**Work task:** A single number is the answer: the count of lines below that contain "reviews".

(Saved data entries)
►

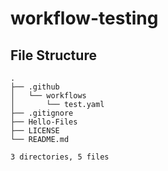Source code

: # workflow-testing
 

## File Structure
```
.
├── .github
│   └── workflows
│       └── test.yaml
├── .gitignore
├── Hello-Files
├── LICENSE
└── README.md

3 directories, 5 files
```
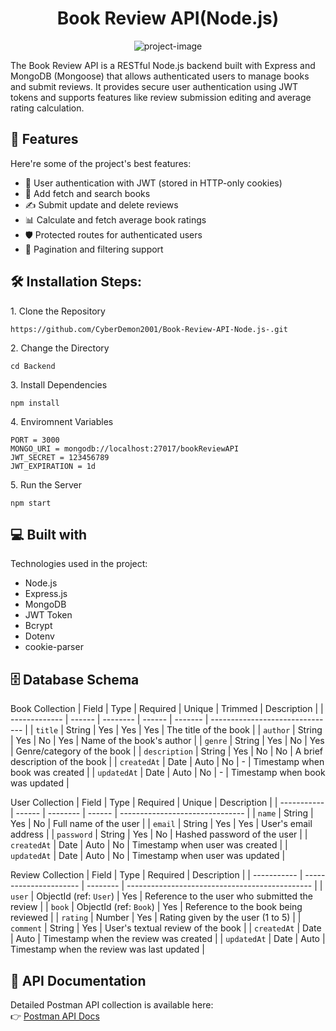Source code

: <h1 align="center" id="title">Book Review API(Node.js)</h1>

<p align="center"><img src="https://socialify.git.ci/CyberDemon2001/Book-Review-API-Node.js-/image?font=Source+Code+Pro&amp;language=1&amp;name=1&amp;owner=1&amp;pattern=Circuit+Board&amp;stargazers=1&amp;theme=Light" alt="project-image"></p>

<p id="description">The Book Review API is a RESTful Node.js backend built with Express and MongoDB (Mongoose) that allows authenticated users to manage books and submit reviews. It provides secure user authentication using JWT tokens and supports features like review submission editing and average rating calculation.</p>

  
  
<h2>🧐 Features</h2>

Here're some of the project's best features:

*   🔐 User authentication with JWT (stored in HTTP-only cookies)
*   📘 Add fetch and search books
*   ✍️ Submit update and delete reviews
*   📊 Calculate and fetch average book ratings
*   🛡 Protected routes for authenticated users
*   🧾 Pagination and filtering support

<h2>🛠️ Installation Steps:</h2>

<p>1. Clone the Repository</p>

```
https://github.com/CyberDemon2001/Book-Review-API-Node.js-.git
```

<p>2. Change the Directory</p>

```
cd Backend
```

<p>3. Install Dependencies</p>

```
npm install
```

<p>4. Enviromnent Variables</p>

```
PORT = 3000
MONGO_URI = mongodb://localhost:27017/bookReviewAPI
JWT_SECRET = 123456789
JWT_EXPIRATION = 1d
```

<p>5. Run the Server</p>

```
npm start
```

  
  
<h2>💻 Built with</h2>

Technologies used in the project:

*   Node.js
*   Express.js
*   MongoDB
*   JWT Token
*   Bcrypt
*   Dotenv
*   cookie-parser


<h2>🗄️ Database Schema</h2>

Book Collection
| Field         | Type   | Required | Unique | Trimmed | Description                     |
| ------------- | ------ | -------- | ------ | ------- | ------------------------------- |
| `title`       | String | Yes      | Yes    | Yes     | The title of the book           |
| `author`      | String | Yes      | No     | Yes     | Name of the book's author       |
| `genre`       | String | Yes      | No     | Yes     | Genre/category of the book      |
| `description` | String | Yes      | No     | No      | A brief description of the book |
| `createdAt`   | Date   | Auto     | No     | -       | Timestamp when book was created |
| `updatedAt`   | Date   | Auto     | No     | -       | Timestamp when book was updated |

User Collection
| Field       | Type   | Required | Unique | Description                     |
| ----------- | ------ | -------- | ------ | ------------------------------- |
| `name`      | String | Yes      | No     | Full name of the user           |
| `email`     | String | Yes      | Yes    | User's email address            |
| `password`  | String | Yes      | No     | Hashed password of the user     |
| `createdAt` | Date   | Auto     | No     | Timestamp when user was created |
| `updatedAt` | Date   | Auto     | No     | Timestamp when user was updated |

Review Collection
| Field       | Type                   | Required | Description                                    |
| ----------- | ---------------------- | -------- | ---------------------------------------------- |
| `user`      | ObjectId (ref: `User`) | Yes      | Reference to the user who submitted the review |
| `book`      | ObjectId (ref: `Book`) | Yes      | Reference to the book being reviewed           |
| `rating`    | Number                 | Yes      | Rating given by the user (1 to 5)              |
| `comment`   | String                 | Yes      | User's textual review of the book              |
| `createdAt` | Date                   | Auto     | Timestamp when the review was created          |
| `updatedAt` | Date                   | Auto     | Timestamp when the review was last updated     |

<h2>📘 API Documentation</h2>

Detailed Postman API collection is available here:  
👉 [Postman API Docs](https://documenter.getpostman.com/view/39779844/2sB2qahM93)
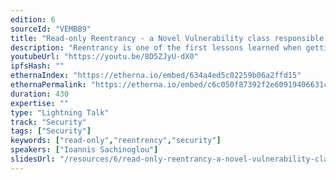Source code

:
 ```yaml
---
edition: 6
sourceId: "VEMBB9"
title: "Read-only Reentrancy - a Novel Vulnerability class responsible for 100m+ funds at risk"
description: "Reentrancy is one of the first lessons learned when getting started with smart contract development and security. In this lightning talk we will present a novel form of reentrency, the \"read-only reentrency\" which is mostly unknown, although devastating in today's DeFi world and which has been single-handedly responsible for $100m+ in funds at risk."
youtubeUrl: "https://youtu.be/8D5ZJyU-dX0"
ipfsHash: ""
ethernaIndex: "https://etherna.io/embed/634a4ed5c02259b06a2ffd15"
ethernaPermalink: "https://etherna.io/embed/c6c050f87392f2e60919406631c9a1e7e7122c28f69b384c42af40e6ffcda444"
duration: 430
expertise: ""
type: "Lightning Talk"
track: "Security"
tags: ["Security"]
keywords: ["read-only","reentrency","security"]
speakers: ["Ioannis Sachinoglou"]
slidesUrl: "/resources/6/read-only-reentrancy-a-novel-vulnerability-class-responsible-for-100m-funds-at-risk.pdf"
---
```

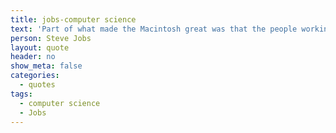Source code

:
 ```yaml
---
title: jobs-computer science
text: 'Part of what made the Macintosh great was that the people working on it were musicians, poets, and artists, and zoologists, and historians. They also happened to be the best computer scientists in the world. But if it hadnt be computer science, these people would have been doing amazing things in other fields.'
person: Steve Jobs
layout: quote
header: no
show_meta: false
categories:
  - quotes
tags:
  - computer science
  - Jobs
---
```

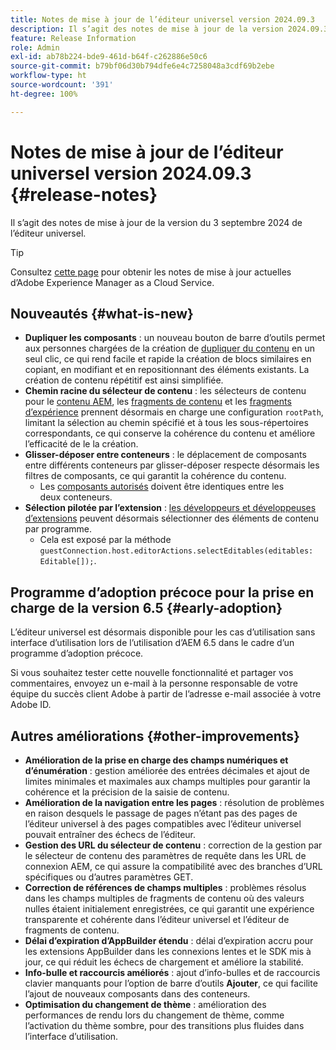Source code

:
 ```yaml
---
title: Notes de mise à jour de l’éditeur universel version 2024.09.3
description: Il s’agit des notes de mise à jour de la version 2024.09.3 de l’éditeur universel.
feature: Release Information
role: Admin
exl-id: ab78b224-bde9-461d-b64f-c262886e50c6
source-git-commit: b79bf06d30b794dfe6e4c7258048a3cdf69b2ebe
workflow-type: ht
source-wordcount: '391'
ht-degree: 100%

---
```


# Notes de mise à jour de l’éditeur universel version 2024.09.3 {#release-notes}

Il s’agit des notes de mise à jour de la version du 3 septembre 2024 de l’éditeur universel.

>[!TIP]
>
>Consultez [cette page](/help/release-notes/release-notes-cloud/release-notes-current.md) pour obtenir les notes de mise à jour actuelles d’Adobe Experience Manager as a Cloud Service.

## Nouveautés {#what-is-new}

* **Dupliquer les composants** : un nouveau bouton de barre d’outils permet aux personnes chargées de la création de [dupliquer du contenu](/help/sites-cloud/authoring/universal-editor/authoring.md#duplicating-components) en un seul clic, ce qui rend facile et rapide la création de blocs similaires en copiant, en modifiant et en repositionnant des éléments existants. La création de contenu répétitif est ainsi simplifiée.
* **Chemin racine du sélecteur de contenu** : les sélecteurs de contenu pour le [contenu AEM](/help/implementing/universal-editor/field-types.md#aem-content), les [fragments de contenu](/help/implementing/universal-editor/field-types.md#content-fragment) et les [fragments d’expérience](/help/implementing/universal-editor/field-types.md#experience-fragment) prennent désormais en charge une configuration `rootPath`, limitant la sélection au chemin spécifié et à tous les sous-répertoires correspondants, ce qui conserve la cohérence du contenu et améliore l’efficacité de le la création.
* **Glisser-déposer entre conteneurs** : le déplacement de composants entre différents conteneurs par glisser-déposer respecte désormais les filtres de composants, ce qui garantit la cohérence du contenu.
   * Les [composants autorisés](/help/implementing/universal-editor/filtering.md) doivent être identiques entre les deux conteneurs.
* **Sélection pilotée par l’extension** : [les développeurs et développeuses d’extensions](/help/implementing/universal-editor/extending.md) peuvent désormais sélectionner des éléments de contenu par programme.
   * Cela est exposé par la méthode `guestConnection.host.editorActions.selectEditables(editables: Editable[]);`.

## Programme d’adoption précoce pour la prise en charge de la version 6.5 {#early-adoption}

L’éditeur universel est désormais disponible pour les cas d’utilisation sans interface d’utilisation lors de l’utilisation d’AEM 6.5 dans le cadre d’un programme d’adoption précoce.

Si vous souhaitez tester cette nouvelle fonctionnalité et partager vos commentaires, envoyez un e-mail à la personne responsable de votre équipe du succès client Adobe à partir de l’adresse e-mail associée à votre Adobe ID.

## Autres améliorations {#other-improvements}

* **Amélioration de la prise en charge des champs numériques et d’énumération** : gestion améliorée des entrées décimales et ajout de limites minimales et maximales aux champs multiples pour garantir la cohérence et la précision de la saisie de contenu.
* **Amélioration de la navigation entre les pages** : résolution de problèmes en raison desquels le passage de pages n’étant pas des pages de l’éditeur universel à des pages compatibles avec l’éditeur universel pouvait entraîner des échecs de l’éditeur.
* **Gestion des URL du sélecteur de contenu** : correction de la gestion par le sélecteur de contenu des paramètres de requête dans les URL de connexion AEM, ce qui assure la compatibilité avec des branches d’URL spécifiques ou d’autres paramètres GET.
* **Correction de références de champs multiples** : problèmes résolus dans les champs multiples de fragments de contenu où des valeurs nulles étaient initialement enregistrées, ce qui garantit une expérience transparente et cohérente dans l’éditeur universel et l’éditeur de fragments de contenu.
* **Délai d’expiration d’AppBuilder étendu** : délai d’expiration accru pour les extensions AppBuilder dans les connexions lentes et le SDK mis à jour, ce qui réduit les échecs de chargement et améliore la stabilité.
* **Info-bulle et raccourcis améliorés** : ajout d’info-bulles et de raccourcis clavier manquants pour l’option de barre d’outils **Ajouter**, ce qui facilite l’ajout de nouveaux composants dans des conteneurs.
* **Optimisation du changement de thème** : amélioration des performances de rendu lors du changement de thème, comme l’activation du thème sombre, pour des transitions plus fluides dans l’interface d’utilisation.
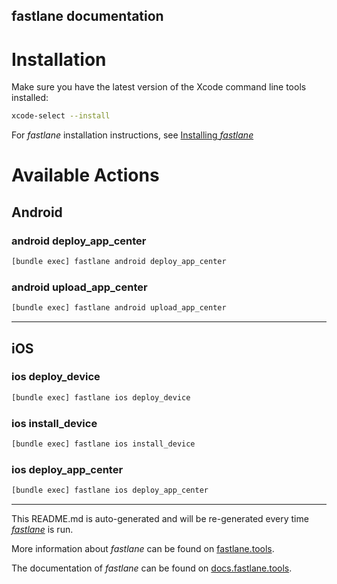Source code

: fastlane documentation
----

# Installation

Make sure you have the latest version of the Xcode command line tools installed:

```sh
xcode-select --install
```

For _fastlane_ installation instructions, see [Installing _fastlane_](https://docs.fastlane.tools/#installing-fastlane)

# Available Actions

## Android

### android deploy_app_center

```sh
[bundle exec] fastlane android deploy_app_center
```



### android upload_app_center

```sh
[bundle exec] fastlane android upload_app_center
```



----


## iOS

### ios deploy_device

```sh
[bundle exec] fastlane ios deploy_device
```



### ios install_device

```sh
[bundle exec] fastlane ios install_device
```



### ios deploy_app_center

```sh
[bundle exec] fastlane ios deploy_app_center
```



----

This README.md is auto-generated and will be re-generated every time [_fastlane_](https://fastlane.tools) is run.

More information about _fastlane_ can be found on [fastlane.tools](https://fastlane.tools).

The documentation of _fastlane_ can be found on [docs.fastlane.tools](https://docs.fastlane.tools).
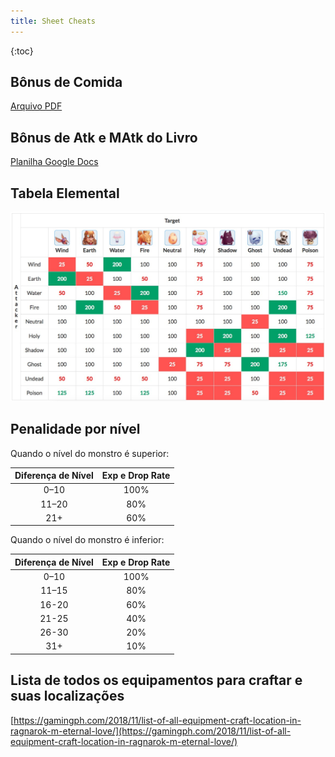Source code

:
 ```yaml
---
title: Sheet Cheats
---
```


{:toc}

## Bônus de Comida

[Arquivo PDF](static/files/tabela_bonus_food.pdf)

## Bônus de Atk e MAtk do Livro

[Planilha Google Docs](https://docs.google.com/spreadsheets/d/1qjPiDr23gflMGjh0FPk8SJ2T4WSXCXGnfLFepvGcCm8/edit#gid=0)

## Tabela Elemental

![Tabela elemental](static/images/elements-attribute-property-weakness-table-ragnarok-mobile-eternal-love.jpg)

## Penalidade por nível

Quando o nível do monstro é superior:

| Diferença de Nível | Exp e Drop Rate |
| :----------------: | :-------------: |
|        0–10        |      100%       |
|       11–20        |       80%       |
|        21+         |       60%       |

Quando o nível do monstro é inferior:

| Diferença de Nível | Exp e Drop Rate |
| :----------------: | :-------------: |
|        0–10        |      100%       |
|       11–15        |       80%       |
|       16-20        |       60%       |
|       21-25        |       40%       |
|       26-30        |       20%       |
|        31+         |       10%       |

## Lista de todos os equipamentos para craftar e suas localizações

[https://gamingph.com/2018/11/list-of-all-equipment-craft-location-in-ragnarok-m-eternal-love/](https://gamingph.com/2018/11/list-of-all-equipment-craft-location-in-ragnarok-m-eternal-love/)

◄

**Answer box:** 2